**How to complete this task**
Take the data from its first line. Print each line exactly until the line containing "### Description" has been printed too.

(Records drawn from a dataset)
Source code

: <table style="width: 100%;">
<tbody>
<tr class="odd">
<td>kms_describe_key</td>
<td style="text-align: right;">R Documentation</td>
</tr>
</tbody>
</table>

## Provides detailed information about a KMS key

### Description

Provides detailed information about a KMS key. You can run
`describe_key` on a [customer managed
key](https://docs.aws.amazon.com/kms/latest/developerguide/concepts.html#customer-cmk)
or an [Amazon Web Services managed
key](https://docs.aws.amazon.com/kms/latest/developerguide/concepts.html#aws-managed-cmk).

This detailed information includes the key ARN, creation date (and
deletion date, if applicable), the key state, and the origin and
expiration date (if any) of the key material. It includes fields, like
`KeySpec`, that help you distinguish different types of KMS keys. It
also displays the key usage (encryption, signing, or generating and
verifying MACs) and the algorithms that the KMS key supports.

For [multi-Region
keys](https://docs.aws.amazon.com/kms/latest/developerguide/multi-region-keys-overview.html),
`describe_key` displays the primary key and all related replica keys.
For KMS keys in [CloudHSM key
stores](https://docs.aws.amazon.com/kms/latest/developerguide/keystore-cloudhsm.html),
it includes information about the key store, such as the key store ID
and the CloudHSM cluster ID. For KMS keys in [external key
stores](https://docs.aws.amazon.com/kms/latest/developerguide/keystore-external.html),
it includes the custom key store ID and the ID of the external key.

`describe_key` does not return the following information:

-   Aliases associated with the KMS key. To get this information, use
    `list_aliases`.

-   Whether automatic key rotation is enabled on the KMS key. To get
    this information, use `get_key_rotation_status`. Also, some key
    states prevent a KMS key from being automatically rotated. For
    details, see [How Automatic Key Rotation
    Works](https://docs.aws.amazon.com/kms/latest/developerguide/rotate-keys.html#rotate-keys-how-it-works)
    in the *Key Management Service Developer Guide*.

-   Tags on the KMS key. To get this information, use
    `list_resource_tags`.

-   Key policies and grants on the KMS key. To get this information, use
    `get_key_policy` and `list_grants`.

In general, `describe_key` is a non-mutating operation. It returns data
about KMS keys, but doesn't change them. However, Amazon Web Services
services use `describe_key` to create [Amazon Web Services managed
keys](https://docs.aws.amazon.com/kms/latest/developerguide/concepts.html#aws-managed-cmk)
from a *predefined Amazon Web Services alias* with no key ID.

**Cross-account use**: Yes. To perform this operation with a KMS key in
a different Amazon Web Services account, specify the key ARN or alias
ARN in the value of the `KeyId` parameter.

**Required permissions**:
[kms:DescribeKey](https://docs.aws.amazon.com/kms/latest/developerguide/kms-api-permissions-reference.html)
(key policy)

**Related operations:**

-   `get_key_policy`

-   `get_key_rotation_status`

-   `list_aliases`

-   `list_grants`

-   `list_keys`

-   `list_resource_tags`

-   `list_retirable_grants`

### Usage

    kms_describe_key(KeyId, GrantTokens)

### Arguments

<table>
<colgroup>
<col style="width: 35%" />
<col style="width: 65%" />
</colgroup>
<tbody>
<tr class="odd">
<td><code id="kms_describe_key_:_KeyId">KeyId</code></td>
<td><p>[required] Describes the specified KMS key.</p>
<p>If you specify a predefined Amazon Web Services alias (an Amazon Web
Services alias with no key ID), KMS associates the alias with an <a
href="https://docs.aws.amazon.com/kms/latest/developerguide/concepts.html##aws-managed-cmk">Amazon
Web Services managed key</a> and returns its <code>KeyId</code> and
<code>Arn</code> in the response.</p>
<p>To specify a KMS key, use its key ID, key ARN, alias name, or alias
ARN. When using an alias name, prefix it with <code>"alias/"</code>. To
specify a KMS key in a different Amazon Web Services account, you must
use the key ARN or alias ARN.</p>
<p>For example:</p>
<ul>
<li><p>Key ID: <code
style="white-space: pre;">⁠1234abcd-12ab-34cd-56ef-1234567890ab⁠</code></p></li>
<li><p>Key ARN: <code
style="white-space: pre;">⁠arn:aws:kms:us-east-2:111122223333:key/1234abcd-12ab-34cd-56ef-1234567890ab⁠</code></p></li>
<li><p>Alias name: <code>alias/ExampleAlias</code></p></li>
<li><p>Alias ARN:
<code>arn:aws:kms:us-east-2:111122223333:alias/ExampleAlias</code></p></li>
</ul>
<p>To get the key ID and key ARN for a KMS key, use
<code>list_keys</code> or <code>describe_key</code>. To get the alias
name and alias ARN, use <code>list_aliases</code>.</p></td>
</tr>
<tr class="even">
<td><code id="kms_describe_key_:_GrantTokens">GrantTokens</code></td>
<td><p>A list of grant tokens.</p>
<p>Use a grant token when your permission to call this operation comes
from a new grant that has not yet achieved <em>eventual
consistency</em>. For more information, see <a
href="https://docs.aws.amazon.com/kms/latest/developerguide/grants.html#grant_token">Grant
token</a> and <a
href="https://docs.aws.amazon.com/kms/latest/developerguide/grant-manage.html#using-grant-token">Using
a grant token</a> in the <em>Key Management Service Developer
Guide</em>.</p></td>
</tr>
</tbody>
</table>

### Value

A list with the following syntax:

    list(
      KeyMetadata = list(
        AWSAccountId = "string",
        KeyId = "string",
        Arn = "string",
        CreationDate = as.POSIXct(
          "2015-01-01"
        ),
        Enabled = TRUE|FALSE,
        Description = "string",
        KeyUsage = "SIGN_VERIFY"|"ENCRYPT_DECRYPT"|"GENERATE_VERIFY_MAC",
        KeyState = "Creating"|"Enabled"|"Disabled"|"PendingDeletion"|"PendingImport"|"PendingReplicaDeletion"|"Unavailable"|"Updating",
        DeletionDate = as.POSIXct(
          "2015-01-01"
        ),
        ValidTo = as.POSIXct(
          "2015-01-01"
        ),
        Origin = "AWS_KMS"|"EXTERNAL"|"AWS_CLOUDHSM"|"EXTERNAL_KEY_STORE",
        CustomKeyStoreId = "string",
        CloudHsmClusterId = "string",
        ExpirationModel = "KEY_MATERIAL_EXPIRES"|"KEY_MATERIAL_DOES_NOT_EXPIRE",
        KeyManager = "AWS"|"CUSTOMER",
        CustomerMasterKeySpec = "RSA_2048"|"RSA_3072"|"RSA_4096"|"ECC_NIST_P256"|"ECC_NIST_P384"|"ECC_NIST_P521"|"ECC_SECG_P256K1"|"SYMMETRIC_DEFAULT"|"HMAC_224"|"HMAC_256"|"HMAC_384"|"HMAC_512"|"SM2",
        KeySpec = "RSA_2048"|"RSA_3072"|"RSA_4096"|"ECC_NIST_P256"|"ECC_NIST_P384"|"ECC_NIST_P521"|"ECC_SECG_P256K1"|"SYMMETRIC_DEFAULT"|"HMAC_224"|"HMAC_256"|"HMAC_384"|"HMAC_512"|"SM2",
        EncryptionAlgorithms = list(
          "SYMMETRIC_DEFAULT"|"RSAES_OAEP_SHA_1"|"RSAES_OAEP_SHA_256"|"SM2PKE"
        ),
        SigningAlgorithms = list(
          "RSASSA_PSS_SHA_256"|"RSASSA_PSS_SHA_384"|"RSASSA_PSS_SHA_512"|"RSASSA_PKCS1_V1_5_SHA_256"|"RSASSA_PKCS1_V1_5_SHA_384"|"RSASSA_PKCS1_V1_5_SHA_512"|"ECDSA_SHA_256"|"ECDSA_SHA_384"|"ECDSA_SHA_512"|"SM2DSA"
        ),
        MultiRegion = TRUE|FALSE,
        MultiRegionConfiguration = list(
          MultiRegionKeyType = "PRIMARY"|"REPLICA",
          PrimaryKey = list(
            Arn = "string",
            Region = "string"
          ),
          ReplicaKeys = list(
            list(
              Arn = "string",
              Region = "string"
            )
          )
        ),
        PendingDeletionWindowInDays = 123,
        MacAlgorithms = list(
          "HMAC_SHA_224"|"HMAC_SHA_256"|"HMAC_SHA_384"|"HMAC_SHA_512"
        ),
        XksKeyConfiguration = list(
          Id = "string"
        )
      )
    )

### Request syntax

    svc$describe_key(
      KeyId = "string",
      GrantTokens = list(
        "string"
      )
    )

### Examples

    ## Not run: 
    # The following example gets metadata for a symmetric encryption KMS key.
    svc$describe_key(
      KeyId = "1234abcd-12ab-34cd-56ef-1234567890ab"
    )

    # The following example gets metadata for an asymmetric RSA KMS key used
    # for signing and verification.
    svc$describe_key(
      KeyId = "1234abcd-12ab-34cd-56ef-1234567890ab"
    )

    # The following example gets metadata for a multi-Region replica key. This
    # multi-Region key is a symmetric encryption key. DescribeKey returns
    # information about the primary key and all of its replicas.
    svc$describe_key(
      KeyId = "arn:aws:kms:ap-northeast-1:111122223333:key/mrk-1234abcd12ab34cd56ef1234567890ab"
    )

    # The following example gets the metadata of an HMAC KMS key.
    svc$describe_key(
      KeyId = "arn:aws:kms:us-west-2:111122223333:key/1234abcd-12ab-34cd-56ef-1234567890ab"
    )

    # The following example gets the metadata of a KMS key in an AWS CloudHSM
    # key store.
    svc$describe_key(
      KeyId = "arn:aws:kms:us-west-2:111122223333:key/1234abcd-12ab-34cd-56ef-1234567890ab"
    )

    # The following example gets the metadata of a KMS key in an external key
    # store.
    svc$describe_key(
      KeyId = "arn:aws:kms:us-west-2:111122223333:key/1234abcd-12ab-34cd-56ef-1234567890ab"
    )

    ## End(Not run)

**Response to this exercise**
Source code

: <table style="width: 100%;">
<tbody>
<tr class="odd">
<td>kms_describe_key</td>
<td style="text-align: right;">R Documentation</td>
</tr>
</tbody>
</table>

## Provides detailed information about a KMS key

### Description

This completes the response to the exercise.